By Chris Blanton user 29 Jan 2018 at 3:08 p.m. CST

Chris Blanton gravatar
Robert, We've noticed the same issue with OpenLDAP replication and are working with Symas to find a fix for the bugs. There's no current ETA but we are monitoring the situation closely. Because of this, we are now recommending Gluu's fork of OpenDJ for replication in Gluu 3.1.2. In addition, we're just about to release a new tool called Cluster Manager that simplifies the process of configuring Gluu for HA, LDAP replication, file system replication, monitoring and more. However, this tool will only be available to organizations with an active Gluu support contract. If you'd like to discuss further, just [schedule a call with us](https://gluu.org/booking). Thanks, Chris

By Robert Dinga named 29 Jan 2018 at 3:31 p.m. CST

Robert Dinga gravatar
Hi Chris, Thanks for your response. Is there documentation from Gluu on setting up replication with OpenDJ? The 3.1.1 and 3.1.2 docs reference symas. Would turning off the metrics in Gluu - maxing out metricReporterInterval and turning off updateApplianceStatus - help any? I'm thinking this would cut down on updates to the appliance node.

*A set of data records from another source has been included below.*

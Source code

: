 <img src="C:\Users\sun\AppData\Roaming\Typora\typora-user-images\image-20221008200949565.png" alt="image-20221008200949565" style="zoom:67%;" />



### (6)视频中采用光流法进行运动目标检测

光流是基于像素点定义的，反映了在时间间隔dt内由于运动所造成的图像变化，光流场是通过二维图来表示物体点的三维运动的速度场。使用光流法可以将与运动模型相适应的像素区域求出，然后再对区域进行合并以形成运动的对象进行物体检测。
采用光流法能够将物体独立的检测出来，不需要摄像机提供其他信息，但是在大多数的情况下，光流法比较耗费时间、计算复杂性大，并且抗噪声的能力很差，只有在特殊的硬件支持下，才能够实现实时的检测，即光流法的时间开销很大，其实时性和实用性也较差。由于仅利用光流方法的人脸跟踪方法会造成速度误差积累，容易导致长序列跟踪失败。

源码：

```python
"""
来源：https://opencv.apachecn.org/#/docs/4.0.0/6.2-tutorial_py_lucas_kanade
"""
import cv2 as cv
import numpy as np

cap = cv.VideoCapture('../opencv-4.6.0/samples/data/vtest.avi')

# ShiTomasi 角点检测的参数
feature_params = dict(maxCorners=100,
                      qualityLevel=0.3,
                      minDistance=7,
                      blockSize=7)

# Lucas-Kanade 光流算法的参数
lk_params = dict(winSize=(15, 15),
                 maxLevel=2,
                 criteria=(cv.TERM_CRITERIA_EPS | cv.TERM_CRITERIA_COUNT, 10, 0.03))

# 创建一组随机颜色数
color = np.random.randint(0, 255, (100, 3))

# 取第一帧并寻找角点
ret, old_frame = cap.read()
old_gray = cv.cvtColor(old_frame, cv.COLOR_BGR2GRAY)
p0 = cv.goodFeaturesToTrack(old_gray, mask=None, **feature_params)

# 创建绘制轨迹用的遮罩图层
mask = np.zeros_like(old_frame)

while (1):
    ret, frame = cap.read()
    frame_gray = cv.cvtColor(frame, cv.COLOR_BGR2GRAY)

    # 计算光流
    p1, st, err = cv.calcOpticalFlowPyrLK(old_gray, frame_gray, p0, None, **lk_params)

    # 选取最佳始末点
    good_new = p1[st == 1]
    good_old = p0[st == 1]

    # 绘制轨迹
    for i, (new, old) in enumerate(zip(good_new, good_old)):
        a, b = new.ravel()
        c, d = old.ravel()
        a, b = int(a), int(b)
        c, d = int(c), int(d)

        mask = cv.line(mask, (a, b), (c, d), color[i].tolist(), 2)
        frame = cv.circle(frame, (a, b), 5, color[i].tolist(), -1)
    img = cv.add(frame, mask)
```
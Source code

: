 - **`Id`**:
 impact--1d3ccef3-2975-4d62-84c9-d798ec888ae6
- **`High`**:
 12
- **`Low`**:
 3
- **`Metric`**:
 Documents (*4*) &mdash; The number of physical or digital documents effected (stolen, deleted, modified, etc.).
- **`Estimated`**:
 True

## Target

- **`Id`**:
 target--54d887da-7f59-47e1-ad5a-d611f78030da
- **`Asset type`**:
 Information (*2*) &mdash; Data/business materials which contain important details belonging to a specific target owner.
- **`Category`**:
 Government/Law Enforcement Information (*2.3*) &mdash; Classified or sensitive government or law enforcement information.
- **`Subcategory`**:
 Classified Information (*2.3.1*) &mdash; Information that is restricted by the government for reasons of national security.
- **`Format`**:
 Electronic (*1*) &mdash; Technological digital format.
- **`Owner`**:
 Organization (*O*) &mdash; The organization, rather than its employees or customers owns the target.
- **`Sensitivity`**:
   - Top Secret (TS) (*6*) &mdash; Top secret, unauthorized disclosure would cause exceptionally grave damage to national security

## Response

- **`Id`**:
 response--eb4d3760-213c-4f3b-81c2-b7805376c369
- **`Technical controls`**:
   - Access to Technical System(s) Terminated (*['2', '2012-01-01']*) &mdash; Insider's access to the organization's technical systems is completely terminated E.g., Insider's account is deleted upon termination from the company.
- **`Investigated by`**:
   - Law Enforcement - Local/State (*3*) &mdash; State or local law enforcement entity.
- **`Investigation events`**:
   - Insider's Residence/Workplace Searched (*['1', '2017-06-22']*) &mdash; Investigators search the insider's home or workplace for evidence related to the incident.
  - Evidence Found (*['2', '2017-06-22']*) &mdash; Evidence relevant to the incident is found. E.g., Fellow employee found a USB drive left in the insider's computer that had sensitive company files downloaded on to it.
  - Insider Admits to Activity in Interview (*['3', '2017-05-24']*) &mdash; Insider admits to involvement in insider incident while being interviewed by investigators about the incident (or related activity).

By Robert Dinga named 30 Jan 2018 at 9:56 a.m. CST

Robert Dinga gravatar
Also, regarding the fix from Symas for OpenLDAP, is there any guess on the timing - days, weeks, months? We're looking to be production ready soon and are trying to determine if it is worth the time to switch to OpenDJ (and back again) or just wait out the fix. This is also assuming that Gluu will be dropping support for OpenDJ again sometime after this fix. Is that a safe guess or will OpenDJ continue to be supported for some time?

By Chris Blanton user 30 Jan 2018 at 11:45 a.m. CST

Chris Blanton gravatar
Robert, We're still waiting for Symas to get back to us with a solid fix, but at this time we have no ETA. Regarding OpenDJ, we are going to continue supporting our fork as much as we can into the future. Also the 3.1.2 docs are updated.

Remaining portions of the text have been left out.